Furthermore, use of the MspI isoschizomer HpaII in the methyl-sensitive cut-counting (MSCC) method generated nontargeted genome-scale data for ~1.4 million unique HpaII sites (CCGG) in the DNA of B-lymphocytes (~2.3 million total number of HpaII sites) and confirmed that gene-body methylation in highly expressed genes is a consistent phenomenon throughout the human genome. The authors observed that HpaII sites have a distribution similar to the distribution of all CpG dinucleotides (
30), making them a good target for relatively unbiased genome-scale profiling. For example, 7.5% of all CG sites are within CpG islands as compared with 11.8% all HpaII sites. The frequency of all CG sites and all HpaII sites within 1 kb of the transcription start site, inside genes or within a repetitive DNA, were observed to be similar, 2.3
versus 2.8%, 43.3
versus 45.5%, 51.5
versus 52.6%, respectively. Although our technique interrogates ~10% of the total CG sites, it can offer a potential for genome wide 5-hmC profiling by using MspI digestion of either glucosylated or control DNA followed by high throughput sequencing.

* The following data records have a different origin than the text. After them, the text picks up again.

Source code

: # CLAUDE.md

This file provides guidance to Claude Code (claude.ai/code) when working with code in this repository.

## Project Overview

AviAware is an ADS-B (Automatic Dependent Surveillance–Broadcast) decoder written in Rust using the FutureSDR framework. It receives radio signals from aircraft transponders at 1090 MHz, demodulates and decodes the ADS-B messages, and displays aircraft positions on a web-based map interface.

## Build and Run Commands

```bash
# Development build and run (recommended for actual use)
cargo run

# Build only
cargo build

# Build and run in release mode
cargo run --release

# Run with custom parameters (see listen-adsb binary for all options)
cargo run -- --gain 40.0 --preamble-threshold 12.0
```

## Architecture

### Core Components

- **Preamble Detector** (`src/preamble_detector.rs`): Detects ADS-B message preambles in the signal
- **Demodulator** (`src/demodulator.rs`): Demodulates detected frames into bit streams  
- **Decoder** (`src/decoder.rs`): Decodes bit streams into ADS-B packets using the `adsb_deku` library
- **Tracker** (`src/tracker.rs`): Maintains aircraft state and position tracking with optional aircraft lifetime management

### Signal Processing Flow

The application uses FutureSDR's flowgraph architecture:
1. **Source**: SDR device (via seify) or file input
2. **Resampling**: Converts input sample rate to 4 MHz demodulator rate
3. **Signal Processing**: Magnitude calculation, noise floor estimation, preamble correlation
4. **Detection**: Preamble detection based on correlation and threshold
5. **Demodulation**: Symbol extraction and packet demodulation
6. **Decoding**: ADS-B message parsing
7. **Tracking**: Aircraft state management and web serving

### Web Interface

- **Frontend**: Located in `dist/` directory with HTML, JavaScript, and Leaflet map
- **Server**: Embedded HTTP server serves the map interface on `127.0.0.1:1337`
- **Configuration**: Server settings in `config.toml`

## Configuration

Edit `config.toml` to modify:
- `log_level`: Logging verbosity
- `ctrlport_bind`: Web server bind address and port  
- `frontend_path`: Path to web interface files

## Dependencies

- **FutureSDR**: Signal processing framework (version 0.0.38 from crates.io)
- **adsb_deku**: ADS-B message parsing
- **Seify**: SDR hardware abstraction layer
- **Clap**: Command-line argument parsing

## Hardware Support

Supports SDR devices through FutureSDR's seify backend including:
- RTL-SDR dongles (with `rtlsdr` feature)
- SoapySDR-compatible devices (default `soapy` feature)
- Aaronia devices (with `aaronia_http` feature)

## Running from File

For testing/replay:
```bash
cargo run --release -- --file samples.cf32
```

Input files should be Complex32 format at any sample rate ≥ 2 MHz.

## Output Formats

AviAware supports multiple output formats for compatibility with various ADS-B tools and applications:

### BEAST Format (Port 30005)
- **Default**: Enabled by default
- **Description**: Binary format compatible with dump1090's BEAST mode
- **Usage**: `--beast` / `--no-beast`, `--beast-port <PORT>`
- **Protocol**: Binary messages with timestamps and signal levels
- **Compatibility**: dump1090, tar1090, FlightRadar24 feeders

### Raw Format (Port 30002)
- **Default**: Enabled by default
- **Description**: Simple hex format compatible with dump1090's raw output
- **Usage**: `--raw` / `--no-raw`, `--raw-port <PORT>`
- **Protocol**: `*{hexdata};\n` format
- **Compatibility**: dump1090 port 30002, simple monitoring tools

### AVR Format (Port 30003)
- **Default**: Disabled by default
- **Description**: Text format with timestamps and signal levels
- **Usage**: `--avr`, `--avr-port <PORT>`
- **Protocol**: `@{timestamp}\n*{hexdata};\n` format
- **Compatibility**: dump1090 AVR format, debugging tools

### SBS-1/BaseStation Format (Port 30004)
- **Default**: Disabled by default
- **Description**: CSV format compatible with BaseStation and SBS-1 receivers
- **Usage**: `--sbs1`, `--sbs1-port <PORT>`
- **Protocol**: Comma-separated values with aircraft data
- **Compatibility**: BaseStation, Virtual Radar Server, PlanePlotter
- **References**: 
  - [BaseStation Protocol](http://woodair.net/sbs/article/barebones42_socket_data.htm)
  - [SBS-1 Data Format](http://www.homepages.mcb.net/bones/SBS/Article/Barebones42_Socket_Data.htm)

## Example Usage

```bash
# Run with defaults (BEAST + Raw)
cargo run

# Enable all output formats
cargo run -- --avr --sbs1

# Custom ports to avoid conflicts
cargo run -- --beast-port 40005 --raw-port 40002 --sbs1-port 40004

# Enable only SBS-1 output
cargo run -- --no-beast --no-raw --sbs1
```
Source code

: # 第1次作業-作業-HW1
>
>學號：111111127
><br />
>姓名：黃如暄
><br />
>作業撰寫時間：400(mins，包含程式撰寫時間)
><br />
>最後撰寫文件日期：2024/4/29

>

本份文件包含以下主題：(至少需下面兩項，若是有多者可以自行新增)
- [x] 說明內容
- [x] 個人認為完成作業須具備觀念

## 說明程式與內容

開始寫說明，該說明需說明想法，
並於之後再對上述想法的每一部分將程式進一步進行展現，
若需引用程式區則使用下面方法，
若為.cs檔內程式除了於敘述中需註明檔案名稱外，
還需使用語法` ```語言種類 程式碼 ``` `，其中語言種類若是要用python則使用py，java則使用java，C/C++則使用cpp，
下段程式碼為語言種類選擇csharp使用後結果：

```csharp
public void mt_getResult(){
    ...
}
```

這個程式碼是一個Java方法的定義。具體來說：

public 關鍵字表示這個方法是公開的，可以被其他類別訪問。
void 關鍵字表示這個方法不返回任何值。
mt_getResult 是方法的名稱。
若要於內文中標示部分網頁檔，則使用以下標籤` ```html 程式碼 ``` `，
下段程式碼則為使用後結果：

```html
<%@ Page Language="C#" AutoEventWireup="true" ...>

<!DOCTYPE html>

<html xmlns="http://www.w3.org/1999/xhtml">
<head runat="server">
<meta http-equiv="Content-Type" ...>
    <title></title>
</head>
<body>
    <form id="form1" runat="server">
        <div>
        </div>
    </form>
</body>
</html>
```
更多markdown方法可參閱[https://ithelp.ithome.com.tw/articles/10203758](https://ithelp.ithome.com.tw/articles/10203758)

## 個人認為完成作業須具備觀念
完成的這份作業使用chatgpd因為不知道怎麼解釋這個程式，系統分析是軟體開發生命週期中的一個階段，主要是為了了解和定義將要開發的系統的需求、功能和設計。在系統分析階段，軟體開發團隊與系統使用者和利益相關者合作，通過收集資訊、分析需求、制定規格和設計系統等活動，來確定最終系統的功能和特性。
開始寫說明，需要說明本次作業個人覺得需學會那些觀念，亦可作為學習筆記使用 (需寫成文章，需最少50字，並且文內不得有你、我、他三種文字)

Another potential issue of this assay is background due to incomplete enzymatic digestion in combination with the extreme sensitivity of qPCR analysis. Indeed, we observed a background between 1 and 5% for most of the qPCR products despite a high concentration of enzyme being used for cleavage. The background products were dependent on various commercial batches of DNA (in our experiments all human DNAs) as well as primer sets used for amplification. Normalization by a locus containing no HpaII/MspI sites does not alter the results significantly. Therefore, we have subtracted the background values from all the qPCR analysis data and then normalized the copy numbers to undigested matched DNA samples. Although we clearly show that our assay can be used to identify and quantify both 5-hmC and 5-mC at specific cytosine residues, these caveats must be considered for any type of downstream analysis.
Our current results support previous studies indicating that ES and brain cell genomic DNAs contain considerable amounts of 5-hmC (
13,
14). In addition, this report identified novel loci containing 5-hmC in mouse ES cells and in multiple regions of human brain DNA, including genes, intergenic regions, and repetitive elements. Further analysis of these loci revealed that 5-hmC patterns shift during embryoid body formation and although brain tissue DNA contains significant amounts of 5-hmC as expected, other tissue DNAs are hydroxymethylated at various loci. These results suggest that 5-hmC, like 5-mC, may play a role in determining differentiation status and tissue-specific gene expression.
In a previous study, Tahiliani
et al. (
14) reported that Tet1 mRNA expression and genomic 5-hmC are both decreased at 5 days after LIF removal. Here, we confirmed that Tet1 protein expression indeed decreases after LIF withdrawal. Interestingly, we also observed a decrease in genomic 5-hmC at day 5, but this was preceded by a sharp increase in 5-hmC at day 1 of embryoid body differentiation. Tet1 expression does not appear to increase at early time points after LIF withdrawal. Therefore, it is possible that other members of the Tet family enzymes (Tet2 and Tet3) may have altered expression upon commencement of differentiation, as they have recently been shown to possess oxygenase activity
in vivo (
31).
Finally, every locus we examined through end point or qPCR that was identified in our screen displayed high levels of total methylation, even in samples that did not appear to be hydroxymethylated. This suggests that these loci are normally highly methylated and then in certain tissues this methylation can be converted to 5-hmC and thus accounts for only a fraction of the total methylation. In agreement with several recently published articles (
21–
23), we found that 5-hmC coincided with gene body methylation.
VANGL1 and
EGFR both have highly regulated expression in brain tissues and are important for normal brain development and function (
32–
34). It is currently unknown how gene body methylation may affect expression, and the identification of hydroxymethylation in the transcribed regions reveals yet another layer of possible epigenetic regulation of these genes. Future studies will be required to determine the exact function of 5-hmC in various tissues and within different regions of the mammalian genome.